Stan Sakai über die Polizei

 

In größeren Ortschaften hatten die leitenden Amtspersonen einen Status, der dem von Fürsten (daimyō; wörtlich „großer Name“) vergleichbar war. Der Magistrat war für alle polizeilichen Aufgaben seines Ortes verantwortlich. Er hatte zivilrechtliche Streitigkeiten beizulegen und Reisegenehmigungen auszugeben. Er war aber nicht für Samurai und Priester zuständig, um die sich andere Offizielle zu kümmern hatten.

 

Unterhalb des Magistrats arbeiteten die yoriki, deren Posten traditionell innerhalb einer Samurai-Familie vererbt wurden. Den yoriki unterstanden die dōshin. Obwohl auch ihre Ämter ausschließlich Samurai vorbehalten und innerhalb der Familie erblich waren, trugen die dōshin nur ein Schwert [statt des sonst üblichen daisho]. Unterhalb der dōshin rangierten die okappiki. Das waren normale Ortsansässige, die Patrouillendienste versahen und sich als Spitzel und Informanten betätigten. Das Symbol der Amtsautorität der Polizisten war die jitte („zehn Hände“), ein einem Dolch nicht unähnlicher Eisen- oder Messingstab mit einer Art Gabelzinke zum „Auffangen“ einer gegen die Amtsperson geführten Schwertklinge.

 

Die Polizeikräfte waren in der Edo-Zeit für die gesamte Strafverfolgung zuständig – also für die Ermittlung, die Festnahme, die Verurteilung und die Hinrichtung von Verbrechern. Die Todesstrafe wurde bei folgenden Vergehen verhängt: Mord, Raub und Ehebruch. Die wegen der üblichen Holz-und-Papier-Bauweise in der Bevölkerung besonders gefürchteten Brandstifter wurden bei lebendigem Leib verbrannt. Ferner gab es verschiedene Grade der Verbannung. Diese konnte zum Beispiel das Exil auf einer abgelegenen Insel sein – oder auch nur das Verbot, eine bestimmte Nachbarschaft zu betreten. Auch Hausarrest oder andere Formen der Freiheitsbeschränkung waren möglich, ebenso das Scheren des Kopfes eines Straftäters.

 

Die Haft zählte nicht zu den Strafen. Wer in der Zelle saß, der wartete darauf, dass über seine Schuld oder Unschuld entschieden wurde. Die Autorität genoss entweder so großen Respekt oder wurde so sehr gefürchtet, dass immer dann, wenn in einer Zelle oder auch nur in der Nähe des Gefängnisses ein Feuer ausbrach, alle Gefangenen zum Schutz ihres Lebens freigelassen wurden.
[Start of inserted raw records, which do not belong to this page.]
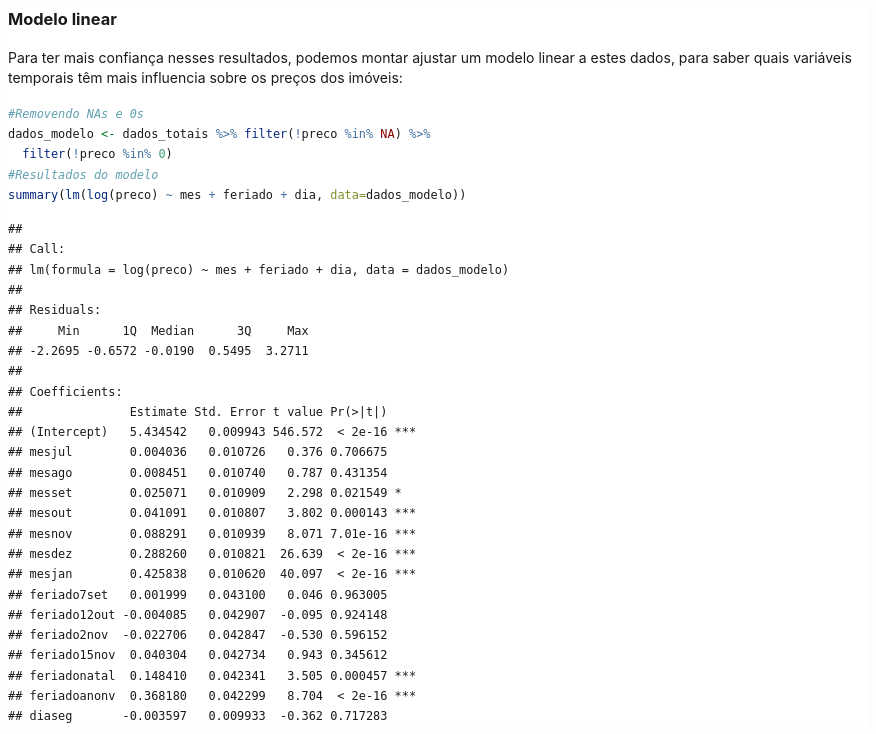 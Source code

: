 ### Modelo linear

Para ter mais confiança nesses resultados, podemos montar ajustar um
modelo linear a estes dados, para saber quais variáveis temporais têm
mais influencia sobre os preços dos imóveis:

``` r
#Removendo NAs e 0s
dados_modelo <- dados_totais %>% filter(!preco %in% NA) %>%
  filter(!preco %in% 0)
#Resultados do modelo
summary(lm(log(preco) ~ mes + feriado + dia, data=dados_modelo))
```

    ## 
    ## Call:
    ## lm(formula = log(preco) ~ mes + feriado + dia, data = dados_modelo)
    ## 
    ## Residuals:
    ##     Min      1Q  Median      3Q     Max 
    ## -2.2695 -0.6572 -0.0190  0.5495  3.2711 
    ## 
    ## Coefficients:
    ##               Estimate Std. Error t value Pr(>|t|)    
    ## (Intercept)   5.434542   0.009943 546.572  < 2e-16 ***
    ## mesjul        0.004036   0.010726   0.376 0.706675    
    ## mesago        0.008451   0.010740   0.787 0.431354    
    ## messet        0.025071   0.010909   2.298 0.021549 *  
    ## mesout        0.041091   0.010807   3.802 0.000143 ***
    ## mesnov        0.088291   0.010939   8.071 7.01e-16 ***
    ## mesdez        0.288260   0.010821  26.639  < 2e-16 ***
    ## mesjan        0.425838   0.010620  40.097  < 2e-16 ***
    ## feriado7set   0.001999   0.043100   0.046 0.963005    
    ## feriado12out -0.004085   0.042907  -0.095 0.924148    
    ## feriado2nov  -0.022706   0.042847  -0.530 0.596152    
    ## feriado15nov  0.040304   0.042734   0.943 0.345612    
    ## feriadonatal  0.148410   0.042341   3.505 0.000457 ***
    ## feriadoanonv  0.368180   0.042299   8.704  < 2e-16 ***
    ## diaseg       -0.003597   0.009933  -0.362 0.717283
Es galt als selbstverständlich, dass sie aus eigenem Antrieb in ihre Zelle zurückkehrten, sobald die Gefahr vorüber war.

 

Der „Weiße Sand der Gerichtsbarkeit“ (shirasu) markierte jene Fläche, in die ein Gefangener nach seinem Geständnis verbracht wurde. Auch Zeugen gaben darauf, kniend und in Anwesenheit des Magistrats, ihre Aussagen zu Protokoll. Außerdem hörte der Beschuldigte auf dem shirasu seinen Urteilsspruch.

 

Henker wurden unter den Angehörigen der eta-Klasse ausgewählt, der untersten sozialen Schicht. Der Henker erhielt die Kleidung des Hinzurichtenden zum Lohn. Er legte daher großen Wert darauf, dass sie durch sein Tun nicht in Mitleidenschaft gezogen wurde.